● Task objective: When you reach the line containing "Métodos de lista" in the entries below, begin reproducing lines exactly, and stop once the line containing "Estratégias de resolução de problemas." is done.

● Source material:
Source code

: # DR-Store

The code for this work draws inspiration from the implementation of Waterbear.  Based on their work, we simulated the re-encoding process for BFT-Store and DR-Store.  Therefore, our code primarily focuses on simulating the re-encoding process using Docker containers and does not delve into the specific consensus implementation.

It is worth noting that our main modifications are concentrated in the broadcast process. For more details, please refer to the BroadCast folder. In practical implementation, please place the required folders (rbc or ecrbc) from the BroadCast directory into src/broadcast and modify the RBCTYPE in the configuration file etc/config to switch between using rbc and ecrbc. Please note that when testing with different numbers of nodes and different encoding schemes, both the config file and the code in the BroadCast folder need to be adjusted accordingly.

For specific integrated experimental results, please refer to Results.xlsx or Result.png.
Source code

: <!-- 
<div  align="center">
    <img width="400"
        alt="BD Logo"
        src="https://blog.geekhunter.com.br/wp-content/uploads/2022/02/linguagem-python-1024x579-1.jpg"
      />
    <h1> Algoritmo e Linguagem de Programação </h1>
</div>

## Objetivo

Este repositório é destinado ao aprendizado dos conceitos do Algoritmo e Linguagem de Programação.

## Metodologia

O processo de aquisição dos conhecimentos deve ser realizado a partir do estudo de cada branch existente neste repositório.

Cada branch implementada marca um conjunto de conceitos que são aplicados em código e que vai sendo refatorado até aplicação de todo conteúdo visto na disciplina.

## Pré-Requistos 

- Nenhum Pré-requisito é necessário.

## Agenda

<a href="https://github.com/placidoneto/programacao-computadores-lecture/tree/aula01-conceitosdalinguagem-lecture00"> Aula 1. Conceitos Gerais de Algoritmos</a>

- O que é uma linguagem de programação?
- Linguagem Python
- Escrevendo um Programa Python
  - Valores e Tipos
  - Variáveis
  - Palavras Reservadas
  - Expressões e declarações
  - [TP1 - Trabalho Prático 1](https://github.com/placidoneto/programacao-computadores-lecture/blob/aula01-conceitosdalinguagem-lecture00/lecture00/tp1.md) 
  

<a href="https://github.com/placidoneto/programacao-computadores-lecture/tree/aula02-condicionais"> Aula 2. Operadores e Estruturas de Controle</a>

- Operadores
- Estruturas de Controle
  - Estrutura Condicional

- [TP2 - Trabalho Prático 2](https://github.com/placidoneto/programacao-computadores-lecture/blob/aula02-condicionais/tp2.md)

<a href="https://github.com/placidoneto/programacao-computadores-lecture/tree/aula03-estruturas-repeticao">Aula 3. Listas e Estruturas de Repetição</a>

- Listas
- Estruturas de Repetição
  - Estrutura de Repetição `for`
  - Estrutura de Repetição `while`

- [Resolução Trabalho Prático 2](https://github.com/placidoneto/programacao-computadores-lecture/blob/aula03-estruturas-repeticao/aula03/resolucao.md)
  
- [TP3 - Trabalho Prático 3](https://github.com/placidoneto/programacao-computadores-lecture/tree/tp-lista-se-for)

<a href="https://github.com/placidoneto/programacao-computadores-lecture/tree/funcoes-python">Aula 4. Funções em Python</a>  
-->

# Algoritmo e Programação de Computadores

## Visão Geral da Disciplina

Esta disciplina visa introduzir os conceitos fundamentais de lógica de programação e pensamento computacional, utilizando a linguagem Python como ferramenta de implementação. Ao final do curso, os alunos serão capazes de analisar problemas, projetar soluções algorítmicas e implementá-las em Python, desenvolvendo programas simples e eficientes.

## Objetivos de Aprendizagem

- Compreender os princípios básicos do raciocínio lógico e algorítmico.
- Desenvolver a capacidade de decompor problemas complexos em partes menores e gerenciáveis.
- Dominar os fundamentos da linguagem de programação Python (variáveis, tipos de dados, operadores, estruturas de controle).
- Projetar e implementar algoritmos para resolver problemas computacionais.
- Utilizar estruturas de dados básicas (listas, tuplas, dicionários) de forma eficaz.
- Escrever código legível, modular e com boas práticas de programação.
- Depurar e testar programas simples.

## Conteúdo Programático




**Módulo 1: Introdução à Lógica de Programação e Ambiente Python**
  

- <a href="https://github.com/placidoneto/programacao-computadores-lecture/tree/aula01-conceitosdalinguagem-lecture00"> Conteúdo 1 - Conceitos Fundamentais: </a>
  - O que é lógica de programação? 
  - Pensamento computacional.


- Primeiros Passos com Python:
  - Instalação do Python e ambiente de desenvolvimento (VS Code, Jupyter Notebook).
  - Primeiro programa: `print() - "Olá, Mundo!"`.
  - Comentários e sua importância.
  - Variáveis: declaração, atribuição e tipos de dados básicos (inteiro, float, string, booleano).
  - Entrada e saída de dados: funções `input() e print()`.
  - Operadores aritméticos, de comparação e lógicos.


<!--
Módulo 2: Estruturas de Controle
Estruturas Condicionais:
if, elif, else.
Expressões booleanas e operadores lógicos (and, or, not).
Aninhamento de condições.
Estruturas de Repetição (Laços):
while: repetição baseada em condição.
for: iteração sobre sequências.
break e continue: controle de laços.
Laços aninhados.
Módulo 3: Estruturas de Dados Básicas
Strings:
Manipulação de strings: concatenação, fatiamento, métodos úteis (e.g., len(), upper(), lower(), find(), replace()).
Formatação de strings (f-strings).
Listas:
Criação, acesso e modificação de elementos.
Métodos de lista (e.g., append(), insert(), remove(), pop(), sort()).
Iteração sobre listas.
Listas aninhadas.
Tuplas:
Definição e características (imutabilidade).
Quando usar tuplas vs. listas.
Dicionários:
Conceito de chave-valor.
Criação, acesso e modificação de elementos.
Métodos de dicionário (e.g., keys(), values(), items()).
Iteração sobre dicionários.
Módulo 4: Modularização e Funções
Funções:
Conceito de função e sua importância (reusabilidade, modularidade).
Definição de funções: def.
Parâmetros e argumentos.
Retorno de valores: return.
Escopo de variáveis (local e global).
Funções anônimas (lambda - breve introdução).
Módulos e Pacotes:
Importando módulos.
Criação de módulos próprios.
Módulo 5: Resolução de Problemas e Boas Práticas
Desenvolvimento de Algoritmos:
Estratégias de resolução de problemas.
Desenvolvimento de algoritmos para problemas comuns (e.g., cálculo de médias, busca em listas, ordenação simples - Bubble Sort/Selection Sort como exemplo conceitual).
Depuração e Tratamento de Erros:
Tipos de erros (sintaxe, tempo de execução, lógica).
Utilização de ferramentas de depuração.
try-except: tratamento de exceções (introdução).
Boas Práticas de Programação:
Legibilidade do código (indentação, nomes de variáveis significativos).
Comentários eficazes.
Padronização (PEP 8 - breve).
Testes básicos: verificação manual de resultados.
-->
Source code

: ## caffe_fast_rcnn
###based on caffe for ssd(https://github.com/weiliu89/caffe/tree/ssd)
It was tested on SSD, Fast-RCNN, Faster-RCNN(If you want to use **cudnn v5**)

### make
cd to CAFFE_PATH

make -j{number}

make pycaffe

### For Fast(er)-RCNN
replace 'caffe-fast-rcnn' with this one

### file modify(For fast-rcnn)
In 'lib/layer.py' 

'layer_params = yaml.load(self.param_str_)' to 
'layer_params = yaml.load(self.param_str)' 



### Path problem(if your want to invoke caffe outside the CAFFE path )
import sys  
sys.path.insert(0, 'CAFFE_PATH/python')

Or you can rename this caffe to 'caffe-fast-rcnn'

● Problem solution:
Métodos de lista (e.g., append(), insert(), remove(), pop(), sort()).
Iteração sobre listas.
Listas aninhadas.
Tuplas:
Definição e características (imutabilidade).
Quando usar tuplas vs. listas.
Dicionários:
Conceito de chave-valor.
Criação, acesso e modificação de elementos.
Métodos de dicionário (e.g., keys(), values(), items()).
Iteração sobre dicionários.
Módulo 4: Modularização e Funções
Funções:
Conceito de função e sua importância (reusabilidade, modularidade).
Definição de funções: def.
Parâmetros e argumentos.
Retorno de valores: return.
Escopo de variáveis (local e global).
Funções anônimas (lambda - breve introdução).
Módulos e Pacotes:
Importando módulos.
Criação de módulos próprios.
Módulo 5: Resolução de Problemas e Boas Práticas
Desenvolvimento de Algoritmos:
Estratégias de resolução de problemas.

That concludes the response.